■ **DIRECTIONS FOR THIS TASK**
Each line of the records that includes "first" should be found and copied.

■ **SUPPLIED MATERIAL**
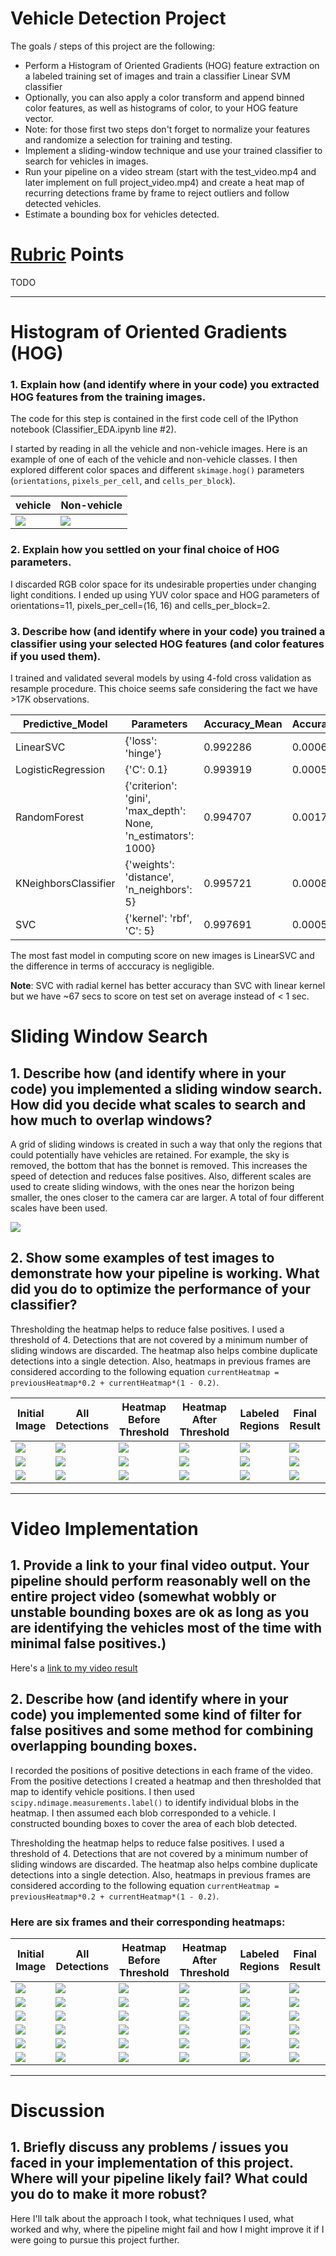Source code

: 
# Vehicle Detection Project

The goals / steps of this project are the following:

* Perform a Histogram of Oriented Gradients (HOG) feature extraction on a labeled training set of images and train a classifier Linear SVM classifier
* Optionally, you can also apply a color transform and append binned color features, as well as histograms of color, to your HOG feature vector. 
* Note: for those first two steps don't forget to normalize your features and randomize a selection for training and testing.
* Implement a sliding-window technique and use your trained classifier to search for vehicles in images.
* Run your pipeline on a video stream (start with the test_video.mp4 and later implement on full project_video.mp4) and create a heat map of recurring detections frame by frame to reject outliers and follow detected vehicles.
* Estimate a bounding box for vehicles detected.

# [Rubric](https://review.udacity.com/#!/rubrics/513/view) Points

TODO  

---

# Histogram of Oriented Gradients (HOG)

### 1. Explain how (and identify where in your code) you extracted HOG features from the training images.

The code for this step is contained in the first code cell of the IPython notebook (Classifier_EDA.ipynb line #2).

I started by reading in all the vehicle and non-vehicle images. Here is an example of one of each of the vehicle and non-vehicle classes. I then explored different color spaces and different `skimage.hog()` parameters (`orientations`, `pixels_per_cell`, and `cells_per_block`).

vehicle | Non-vehicle |
--- | --- | 
<img src="examples/v_sample.png" />    | <img src="examples/nv_sample.png" />  | 

### 2. Explain how you settled on your final choice of HOG parameters.

I discarded RGB color space for its undesirable properties under changing light conditions. I ended up using YUV color space and HOG parameters of orientations=11, pixels_per_cell=(16, 16) and cells_per_block=2.

### 3. Describe how (and identify where in your code) you trained a classifier using your selected HOG features (and color features if you used them).

I trained and validated several models by using 4-fold cross validation as resample procedure. 
This choice seems safe considering the fact we have >17K observations.   

Predictive_Model |	Parameters |	Accuracy_Mean	| Accuracy_STD |	Predict_Time
--- | --- | --- | --- | --- |
LinearSVC	| {'loss': 'hinge'}	| 0.992286	| 0.000683	| 0.293750
LogisticRegression	| {'C': 0.1} |	0.993919 |	0.000552 |	0.316752
RandomForest	| {'criterion': 'gini', 'max_depth': None, 'n_estimators': 1000}	| 0.994707	| 0.001784	| 4.457001
KNeighborsClassifier 	| 	{'weights': 'distance', 'n_neighbors': 5}		| 0.995721		|  0.000828		|  698.066331
SVC		| {'kernel': 'rbf', 'C': 5}		| 0.997691		| 0.000537		| 67.464008

The most fast model in computing score on new images is LinearSVC and the difference in terms of acccuracy is negligible.

**Note**: SVC with radial kernel has better accuracy than SVC with linear kernel but we have ~67 secs to score on test set on average instead of < 1 sec. 

# Sliding Window Search

## 1. Describe how (and identify where in your code) you implemented a sliding window search.  How did you decide what scales to search and how much to overlap windows?

A grid of sliding windows is created in such a way that only the regions that could potentially have vehicles are retained. For example, the sky is removed, the bottom that has the bonnet is removed. This increases the speed of detection and reduces false positives. Also, different scales are used to create sliding windows, with the ones near the horizon being smaller, the ones closer to the camera car are larger. A total of four different scales have been used.


<img src="output_images/test_sliding_windows_grid.jpg" />


## 2. Show some examples of test images to demonstrate how your pipeline is working.  What did you do to optimize the performance of your classifier?

Thresholding the heatmap helps to reduce false positives. I used a threshold of 4. Detections that are not covered by a minimum number of sliding windows are discarded. The heatmap also helps combine duplicate detections into a single detection. Also, heatmaps in previous frames are considered according to the following equation `currentHeatmap = previousHeatmap*0.2 + currentHeatmap*(1 - 0.2)`. 


Initial Image |	All Detections |	Heatmap Before Threshold	| Heatmap After Threshold |	Labeled Regions | Final Result | 
--- | --- | --- | --- | --- | --- |
<img src="test_images/test1.jpg" /> |	<img src="output_images/test_1_all_detections.png" /> 	| <img src="output_images/test_1_heatmap_before_threshold.png" /> |	<img src="output_images/test_1_heatmap_after_threshold.png" /> | <img src="output_images/test_1_labeled_regions.png" /> | <img src="output_images/test_1_final_result.png" /> | 
<img src="test_images/test2.jpg" /> |	<img src="output_images/test_2_all_detections.png" /> 	| <img src="output_images/test_2_heatmap_before_threshold.png" /> |	<img src="output_images/test_2_heatmap_after_threshold.png" /> | <img src="output_images/test_2_labeled_regions.png" /> | <img src="output_images/test_2_final_result.png" /> | 
<img src="test_images/test3.jpg" /> |	<img src="output_images/test_3_all_detections.png" /> 	| <img src="output_images/test_3_heatmap_before_threshold.png" /> |	<img src="output_images/test_3_heatmap_after_threshold.png" /> | <img src="output_images/test_3_labeled_regions.png" /> | <img src="output_images/test_3_final_result.png" /> | 



---

# Video Implementation

## 1. Provide a link to your final video output.  Your pipeline should perform reasonably well on the entire project video (somewhat wobbly or unstable bounding boxes are ok as long as you are identifying the vehicles most of the time with minimal false positives.)

Here's a [link to my video result](https://youtu.be/sm5b6fb9DZY)


## 2. Describe how (and identify where in your code) you implemented some kind of filter for false positives and some method for combining overlapping bounding boxes.

I recorded the positions of positive detections in each frame of the video.  From the positive detections I created a heatmap and then thresholded that map to identify vehicle positions.  I then used `scipy.ndimage.measurements.label()` to identify individual blobs in the heatmap.  I then assumed each blob corresponded to a vehicle.  I constructed bounding boxes to cover the area of each blob detected.  

Thresholding the heatmap helps to reduce false positives. I used a threshold of 4. Detections that are not covered by a minimum number of sliding windows are discarded. The heatmap also helps combine duplicate detections into a single detection. Also, heatmaps in previous frames are considered according to the following equation `currentHeatmap = previousHeatmap*0.2 + currentHeatmap*(1 - 0.2)`. 



### Here are six frames and their corresponding heatmaps:


Initial Image |	All Detections |	Heatmap Before Threshold	| Heatmap After Threshold |	Labeled Regions | Final Result | 
--- | --- | --- | --- | --- | --- |
<img src="test_images/test1.jpg" /> |	<img src="output_images/test_1_all_detections.png" /> 	| <img src="output_images/test_1_heatmap_before_threshold.png" /> |	<img src="output_images/test_1_heatmap_after_threshold.png" /> | <img src="output_images/test_1_labeled_regions.png" /> | <img src="output_images/test_1_final_result.png" /> | 
<img src="test_images/test2.jpg" /> |	<img src="output_images/test_2_all_detections.png" /> 	| <img src="output_images/test_2_heatmap_before_threshold.png" /> |	<img src="output_images/test_2_heatmap_after_threshold.png" /> | <img src="output_images/test_2_labeled_regions.png" /> | <img src="output_images/test_2_final_result.png" /> | 
<img src="test_images/test3.jpg" /> |	<img src="output_images/test_3_all_detections.png" /> 	| <img src="output_images/test_3_heatmap_before_threshold.png" /> |	<img src="output_images/test_3_heatmap_after_threshold.png" /> | <img src="output_images/test_3_labeled_regions.png" /> | <img src="output_images/test_3_final_result.png" /> | 
<img src="test_images/test4.jpg" /> |	<img src="output_images/test_4_all_detections.png" /> 	| <img src="output_images/test_4_heatmap_before_threshold.png" /> |	<img src="output_images/test_4_heatmap_after_threshold.png" /> | <img src="output_images/test_4_labeled_regions.png" /> | <img src="output_images/test_4_final_result.png" /> | 
<img src="test_images/test5.jpg" /> |	<img src="output_images/test_5_all_detections.png" /> 	| <img src="output_images/test_5_heatmap_before_threshold.png" /> |	<img src="output_images/test_5_heatmap_after_threshold.png" /> | <img src="output_images/test_5_labeled_regions.png" /> | <img src="output_images/test_5_final_result.png" /> | 
<img src="test_images/test6.jpg" /> |	<img src="output_images/test_6_all_detections.png" /> 	| <img src="output_images/test_6_heatmap_before_threshold.png" /> |	<img src="output_images/test_6_heatmap_after_threshold.png" /> | <img src="output_images/test_6_labeled_regions.png" /> | <img src="output_images/test_6_final_result.png" /> | 

---

# Discussion

## 1. Briefly discuss any problems / issues you faced in your implementation of this project.  Where will your pipeline likely fail?  What could you do to make it more robust?

Here I'll talk about the approach I took, what techniques I used, what worked and why, where the pipeline might fail and how I might improve it if I were going to pursue this project further.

■ **TASK RESPONSE**
* Note: for those first two steps don't forget to normalize your features and randomize a selection for training and testing.
The code for this step is contained in the first code cell of the IPython notebook (Classifier_EDA.ipynb line #2).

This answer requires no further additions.